(Dataset entries)
[Start of Attachment]
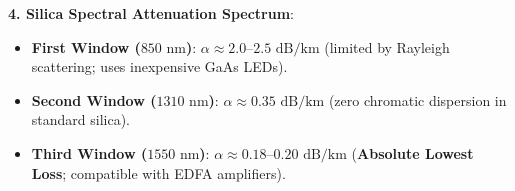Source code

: \begin{theorysol}
\textbf{4. Silica Spectral Attenuation Spectrum}:
\begin{itemize}
    \item \textbf{First Window ($850\text{ nm}$)}: $\alpha \approx 2.0\text{--}2.5\text{ dB/km}$ (limited by Rayleigh scattering; uses inexpensive GaAs LEDs).
    \item \textbf{Second Window ($1310\text{ nm}$)}: $\alpha \approx 0.35\text{ dB/km}$ (zero chromatic dispersion in standard silica).
    \item \textbf{Third Window ($1550\text{ nm}$)}: $\alpha \approx 0.18\text{--}0.20\text{ dB/km}$ (\textbf{Absolute Lowest Loss}; compatible with EDFA amplifiers).
\end{itemize}
\end{theorysol}
\vspace{4mm}

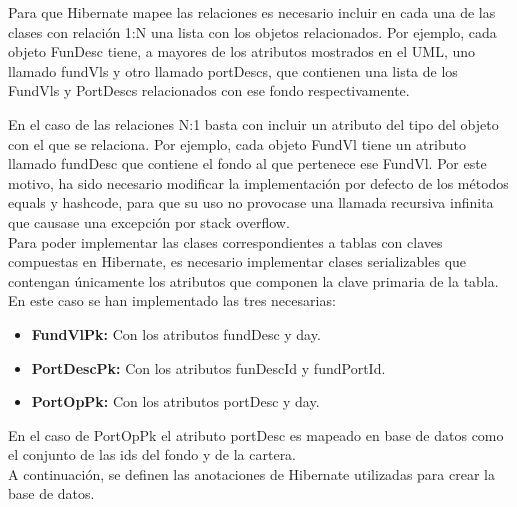 \documentclass[12pt, a4paper]{article}
\begin{document}
Para que Hibernate mapee las relaciones es necesario incluir en cada una de las clases con relación 1:N una lista con los objetos relacionados. Por ejemplo, cada objeto FunDesc tiene, a mayores de los atributos mostrados en el \gls{UML}, uno llamado fundVls y otro llamado portDescs, que contienen una lista de los FundVls y PortDescs relacionados con ese fondo respectivamente.\\

\newpage

En el caso de las relaciones N:1 basta con incluir un atributo del tipo del objeto con el que se relaciona. Por ejemplo, cada objeto FundVl tiene un atributo llamado fundDesc que contiene el fondo al que pertenece ese FundVl. Por este motivo, ha sido necesario modificar la implementación por defecto de los métodos equals y hashcode, para que su uso no provocase una llamada recursiva infinita que causase una excepción por stack overflow.\\


Para poder implementar las clases correspondientes a tablas con claves compuestas en Hibernate, es necesario implementar clases serializables que contengan únicamente los atributos que componen la clave primaria de la tabla. En este caso se han implementado las tres necesarias: %

\begin{itemize}
	\item \textbf{FundVlPk:} Con los atributos fundDesc y day.
	\item \textbf{PortDescPk:} Con los atributos funDescId y fundPortId.
	\item \textbf{PortOpPk:} Con los atributos portDesc y day.
\end{itemize}

En el caso de PortOpPk el atributo portDesc es mapeado en base de datos como el conjunto de las ids del fondo y de la cartera.\\

A continuación, se definen las anotaciones de Hibernate utilizadas para crear la base de datos.
\end{document}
[End of Attachment]
What you need to do:
Among the entries above, how many lines contain the string "Window"? Write the number alone.

Response to this task:
3